Scan the listing below. Return every line containing the string "subsection".

-- Working data --
________________________________________

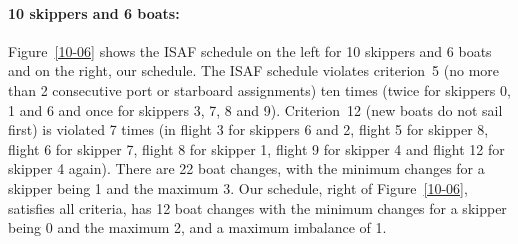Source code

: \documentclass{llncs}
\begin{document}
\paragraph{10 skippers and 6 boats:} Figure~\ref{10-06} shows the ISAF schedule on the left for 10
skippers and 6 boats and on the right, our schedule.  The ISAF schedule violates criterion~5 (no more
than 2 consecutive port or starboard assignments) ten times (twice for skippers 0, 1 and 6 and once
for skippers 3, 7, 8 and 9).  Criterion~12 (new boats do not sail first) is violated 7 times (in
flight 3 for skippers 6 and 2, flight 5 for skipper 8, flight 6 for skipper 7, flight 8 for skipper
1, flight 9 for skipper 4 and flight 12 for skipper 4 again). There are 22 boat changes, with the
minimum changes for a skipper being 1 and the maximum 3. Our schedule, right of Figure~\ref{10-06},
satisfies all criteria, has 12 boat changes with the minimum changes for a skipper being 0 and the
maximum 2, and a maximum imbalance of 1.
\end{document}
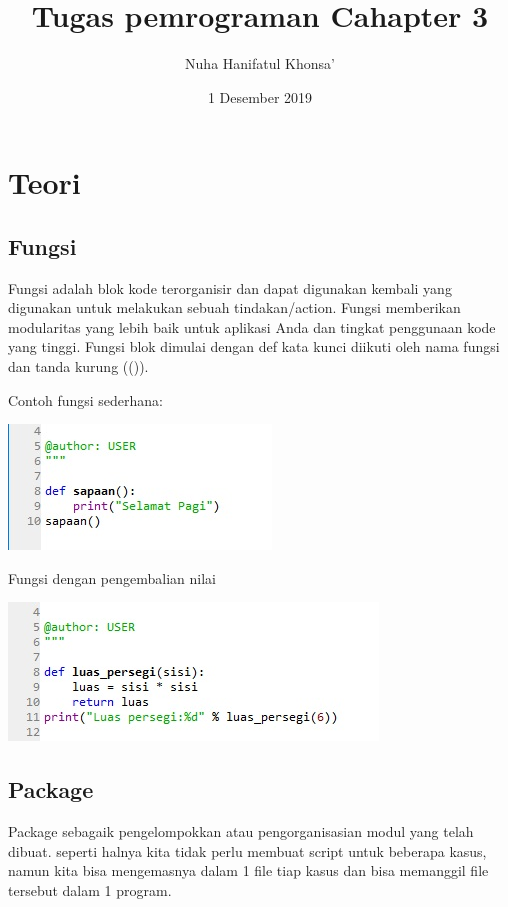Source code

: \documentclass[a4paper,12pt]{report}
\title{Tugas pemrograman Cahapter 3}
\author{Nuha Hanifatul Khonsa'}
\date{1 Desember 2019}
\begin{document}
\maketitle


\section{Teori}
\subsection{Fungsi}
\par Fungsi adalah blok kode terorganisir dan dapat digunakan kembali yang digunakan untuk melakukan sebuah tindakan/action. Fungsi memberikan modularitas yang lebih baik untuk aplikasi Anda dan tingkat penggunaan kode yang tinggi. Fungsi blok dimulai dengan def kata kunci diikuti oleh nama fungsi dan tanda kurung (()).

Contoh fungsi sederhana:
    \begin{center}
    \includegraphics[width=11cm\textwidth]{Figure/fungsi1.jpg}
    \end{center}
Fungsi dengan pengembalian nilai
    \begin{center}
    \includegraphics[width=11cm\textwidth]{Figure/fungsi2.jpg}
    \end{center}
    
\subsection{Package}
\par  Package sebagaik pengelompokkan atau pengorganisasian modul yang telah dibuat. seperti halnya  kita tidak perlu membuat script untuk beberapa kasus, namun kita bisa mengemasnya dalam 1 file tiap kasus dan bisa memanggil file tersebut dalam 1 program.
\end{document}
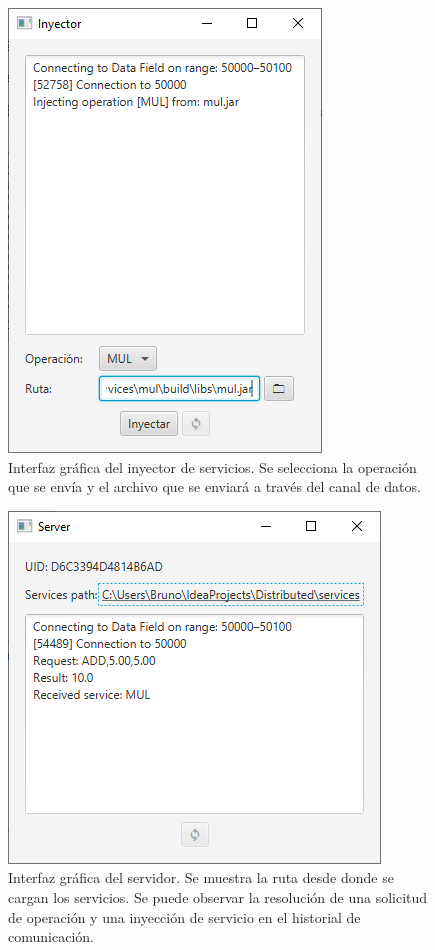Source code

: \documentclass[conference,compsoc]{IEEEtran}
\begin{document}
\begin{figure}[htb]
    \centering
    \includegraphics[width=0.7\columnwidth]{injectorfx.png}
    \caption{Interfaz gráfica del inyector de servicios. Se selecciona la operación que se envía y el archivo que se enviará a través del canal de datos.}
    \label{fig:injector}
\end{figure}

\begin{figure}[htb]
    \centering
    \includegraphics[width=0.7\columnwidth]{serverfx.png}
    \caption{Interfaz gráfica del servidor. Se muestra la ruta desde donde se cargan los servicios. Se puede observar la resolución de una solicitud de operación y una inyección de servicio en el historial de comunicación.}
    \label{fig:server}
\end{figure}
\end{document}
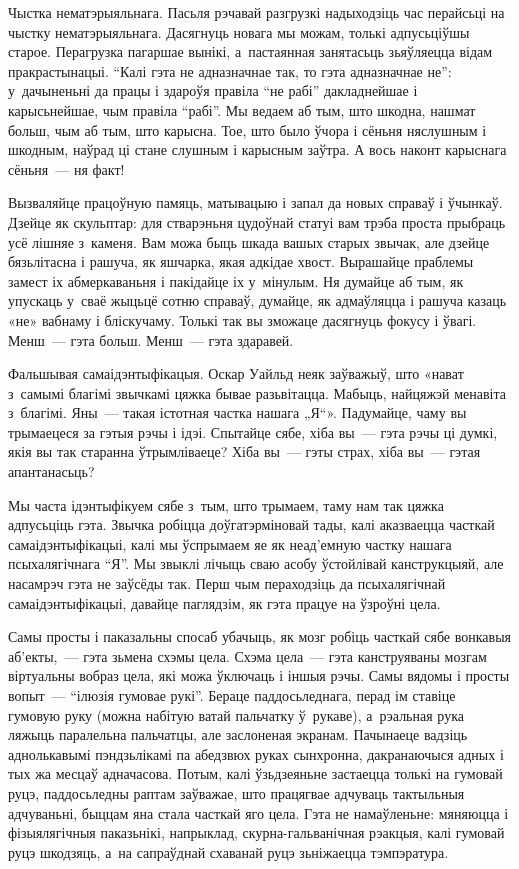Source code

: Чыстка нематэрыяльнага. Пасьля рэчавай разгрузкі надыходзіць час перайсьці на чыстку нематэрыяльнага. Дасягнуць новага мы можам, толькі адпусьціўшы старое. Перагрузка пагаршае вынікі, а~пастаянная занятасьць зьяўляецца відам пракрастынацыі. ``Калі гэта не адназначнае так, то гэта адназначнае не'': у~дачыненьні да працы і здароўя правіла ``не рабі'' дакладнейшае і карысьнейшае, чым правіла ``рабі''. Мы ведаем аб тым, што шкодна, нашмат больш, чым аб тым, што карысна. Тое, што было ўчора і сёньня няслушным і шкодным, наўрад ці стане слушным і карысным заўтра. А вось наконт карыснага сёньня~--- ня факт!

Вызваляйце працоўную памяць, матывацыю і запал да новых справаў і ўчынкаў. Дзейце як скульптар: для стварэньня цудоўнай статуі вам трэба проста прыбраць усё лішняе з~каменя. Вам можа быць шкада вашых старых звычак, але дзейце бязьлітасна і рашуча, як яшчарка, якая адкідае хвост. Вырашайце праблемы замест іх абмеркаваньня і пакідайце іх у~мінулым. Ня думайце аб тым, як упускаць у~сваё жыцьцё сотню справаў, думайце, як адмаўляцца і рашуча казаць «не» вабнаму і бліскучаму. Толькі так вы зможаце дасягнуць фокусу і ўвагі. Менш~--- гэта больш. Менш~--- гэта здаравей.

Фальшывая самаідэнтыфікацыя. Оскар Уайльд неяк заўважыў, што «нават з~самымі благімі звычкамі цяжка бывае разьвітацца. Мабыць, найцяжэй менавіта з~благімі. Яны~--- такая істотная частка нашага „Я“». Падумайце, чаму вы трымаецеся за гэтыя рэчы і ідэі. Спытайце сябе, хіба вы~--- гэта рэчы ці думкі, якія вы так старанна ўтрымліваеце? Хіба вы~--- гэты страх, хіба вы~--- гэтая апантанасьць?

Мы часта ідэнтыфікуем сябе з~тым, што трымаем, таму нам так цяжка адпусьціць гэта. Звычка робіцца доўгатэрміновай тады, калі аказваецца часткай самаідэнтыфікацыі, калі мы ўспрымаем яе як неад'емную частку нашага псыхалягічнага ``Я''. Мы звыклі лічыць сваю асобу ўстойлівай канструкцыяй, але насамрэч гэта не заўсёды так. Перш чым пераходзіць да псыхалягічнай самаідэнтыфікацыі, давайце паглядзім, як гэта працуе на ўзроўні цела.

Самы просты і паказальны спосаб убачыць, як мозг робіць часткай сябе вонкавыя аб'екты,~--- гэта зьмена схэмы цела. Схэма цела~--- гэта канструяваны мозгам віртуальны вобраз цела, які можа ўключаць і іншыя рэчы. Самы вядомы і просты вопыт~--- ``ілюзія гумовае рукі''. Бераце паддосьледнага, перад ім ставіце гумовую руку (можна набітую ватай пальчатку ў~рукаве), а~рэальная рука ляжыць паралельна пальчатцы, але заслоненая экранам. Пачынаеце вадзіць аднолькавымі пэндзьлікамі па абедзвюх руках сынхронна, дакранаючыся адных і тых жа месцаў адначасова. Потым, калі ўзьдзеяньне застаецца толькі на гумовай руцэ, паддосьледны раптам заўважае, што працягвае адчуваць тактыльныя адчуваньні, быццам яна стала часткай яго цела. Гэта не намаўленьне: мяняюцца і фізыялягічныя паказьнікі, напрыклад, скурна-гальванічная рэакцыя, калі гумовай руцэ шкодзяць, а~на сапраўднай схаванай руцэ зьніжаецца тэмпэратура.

________________________________________

-- Reply --
\subsection{Fungsi}
\subsection{Package}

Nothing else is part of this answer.